# [YOUR TASK]
Copy each line below in which the string "github" occurs.

[Data items]
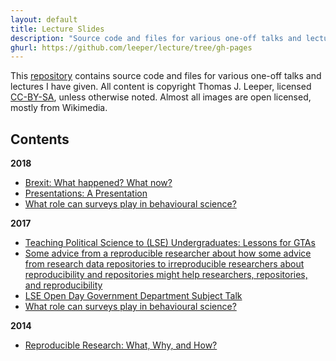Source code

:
 ```yaml
---
layout: default
title: Lecture Slides
description: "Source code and files for various one-off talks and lectures by Thomas Leeper."
ghurl: https://github.com/leeper/lecture/tree/gh-pages
---
```


This [repository](https://github.com/leeper/lectures) contains source code and files for various one-off talks and lectures I have given. All content is copyright Thomas J. Leeper, licensed [CC-BY-SA](LICENSE.md), unless otherwise noted. Almost all images are open licensed, mostly from Wikimedia.

## Contents

**2018**

 - [Brexit: What happened? What now?](2018-03-13-Brexit/slides.pdf)
 - [Presentations: A Presentation](2018-03-01-Presentations/slides.pdf)
 - [What role can surveys play in behavioural science?](2018-01-17-ExecMScBS/slides.pdf)

**2017**

 - [Teaching Political Science to (LSE) Undergraduates: Lessons for GTAs](2017-09-19-GTATraining/slides.pdf)
 - [Some advice from a reproducible researcher about how some advice from research data repositories to irreproducible researchers about reproducibility and repositories might help researchers, repositories, and reproducibility](2017-06-16-DCM/slides.pdf)
 - [LSE Open Day Government Department Subject Talk](2017-03-29-OpenDay/lecture.pdf)
 - [What role can surveys play in behavioural science?](2017-01-16-ExecMScBS/slides.pdf)

**2014**

 - [Reproducible Research: What, Why, and How?](2014-10-28-InteractingMinds/slides.pdf)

# [OUTPUT FOR THIS EXERCISE]
ghurl: https://github.com/leeper/lecture/tree/gh-pages
This [repository](https://github.com/leeper/lectures) contains source code and files for various one-off talks and lectures I have given. All content is copyright Thomas J. Leeper, licensed [CC-BY-SA](LICENSE.md), unless otherwise noted. Almost all images are open licensed, mostly from Wikimedia.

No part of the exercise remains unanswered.